Right now, I think the startup visa thing and opposition to new stupid laws
like sopa/pipa is all I have mental bandwidth to care about.

------
pm90
Elsevier itself has a pretty bad reputation (for overcharging)...Donald Knuth
protested about this
[http://en.wikipedia.org/wiki/Elsevier#Resignation_of_editori...](http://en.wikipedia.org/wiki/Elsevier#Resignation_of_editorial_boards)

excerpt:

 _At the end of 2003, the entire editorial board of the Journal of Algorithms
resigned to start ACM Transactions on Algorithms with a different, lower
priced publisher, at the suggestion of Journal of Algorithms founder Donald
Knuth._

The actual letter (pdf): <http://www-cs-
faculty.stanford.edu/~knuth/joalet.pdf>

------
tylerritchie
Really all NIH and NSF grants should come with open access requirements. I
would suggest that all raw data be made available no later than 1 year after
initial collection and all publications be open-access upon publishing with
curated data also available upon publishing.

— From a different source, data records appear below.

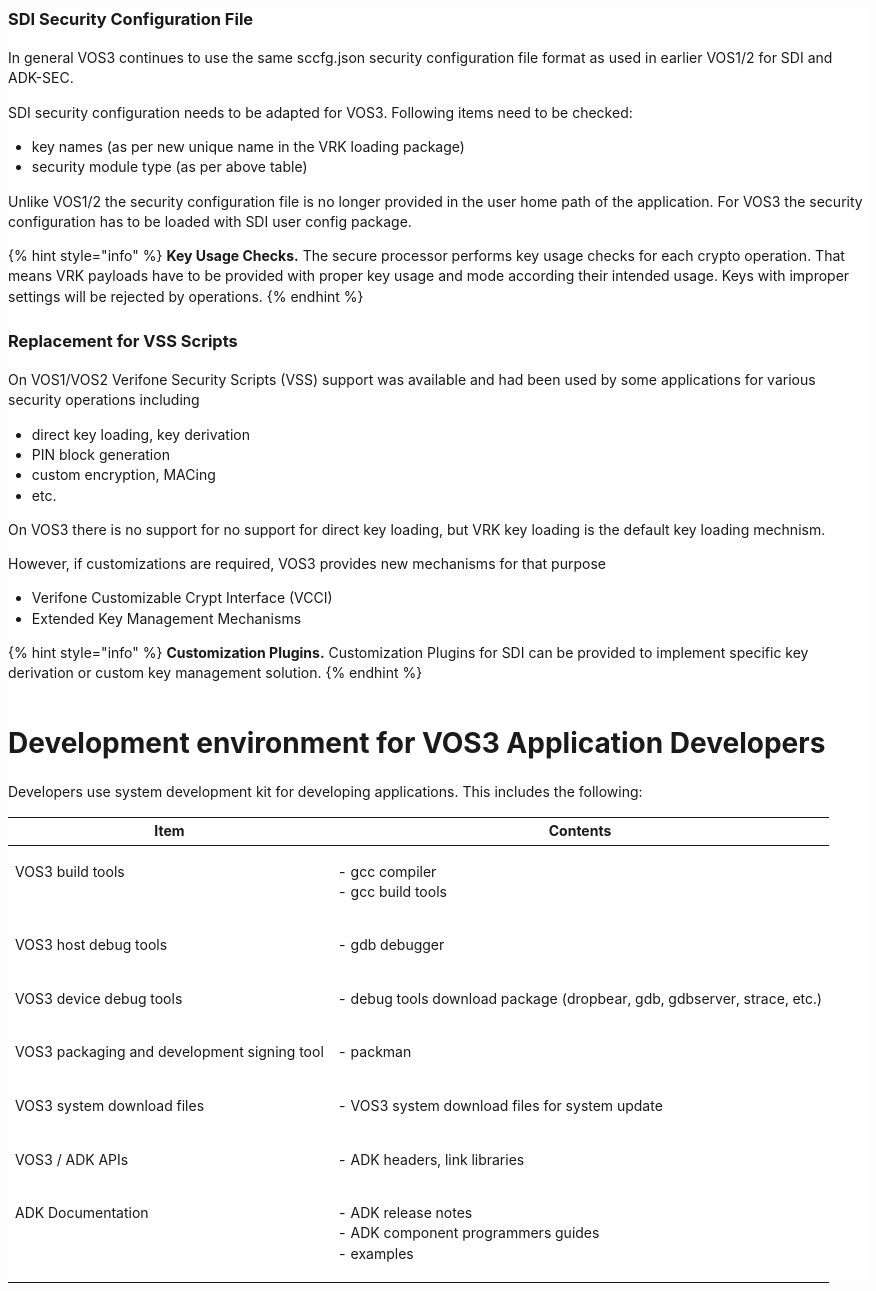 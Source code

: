 ### SDI Security Configuration File <a href="#subsubsec_vos3_sdi_sec_config_file" id="subsubsec_vos3_sdi_sec_config_file"></a>

In general VOS3 continues to use the same sccfg.json security configuration file format as used in earlier VOS1/2 for SDI and ADK-SEC.

SDI security configuration needs to be adapted for VOS3. Following items need to be checked:

- key names (as per new unique name in the VRK loading package)
- security module type (as per above table)

Unlike VOS1/2 the security configuration file is no longer provided in the user home path of the application. For VOS3 the security configuration has to be loaded with SDI user config package.

{% hint style="info" %}
**Key Usage Checks.** The secure processor performs key usage checks for each crypto operation. That means VRK payloads have to be provided with proper key usage and mode according their intended usage. Keys with improper settings will be rejected by operations.
{% endhint %}

### Replacement for VSS Scripts <a href="#subsubsec_vos3_vss_replacement" id="subsubsec_vos3_vss_replacement"></a>

On VOS1/VOS2 Verifone Security Scripts (VSS) support was available and had been used by some applications for various security operations including

- direct key loading, key derivation
- PIN block generation
- custom encryption, MACing
- etc.

On VOS3 there is no support for no support for direct key loading, but VRK key loading is the default key loading mechnism.

However, if customizations are required, VOS3 provides new mechanisms for that purpose

- Verifone Customizable Crypt Interface (VCCI)
- Extended Key Management Mechanisms

{% hint style="info" %}
**Customization Plugins.** Customization Plugins for SDI can be provided to implement specific key derivation or custom key management solution.
{% endhint %}

# Development environment for VOS3 Application Developers <a href="#vos3_sec_dev_environment" id="vos3_sec_dev_environment"></a>

Developers use system development kit for developing applications. This includes the following:

| **Item** | **Contents** |
|----|----|
| <p>VOS3 build tools</p> | <p>- gcc compiler<br/>- gcc build tools</p> |
| <p>VOS3 host debug tools</p> | <p>- gdb debugger</p> |
| <p>VOS3 device debug tools</p> | <p>- debug tools download package (dropbear, gdb, gdbserver, strace, etc.)</p> |
| <p>VOS3 packaging and development signing tool</p> | <p>- packman</p> |
| <p>VOS3 system download files</p> | <p>- VOS3 system download files for system update</p> |
| <p>VOS3 / ADK APIs</p> | <p>- ADK headers, link libraries</p> |
| <p>ADK Documentation</p> | <p>- ADK release notes<br/>- ADK component programmers guides<br/>- examples</p> |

The "1 year after initial collection" allows slower writers to get
publications in the pipeline before unleashing their data to the hounds of
"competing" scientists.

Scientific publishing is broken. Industry and government have limited access
to modern, relevant academic research. Utilizing the best science for science,
management, construction and business decisions shouldn't be a daunting task
that I usually chose to overcome by contacting current individuals in
academics with access to publications.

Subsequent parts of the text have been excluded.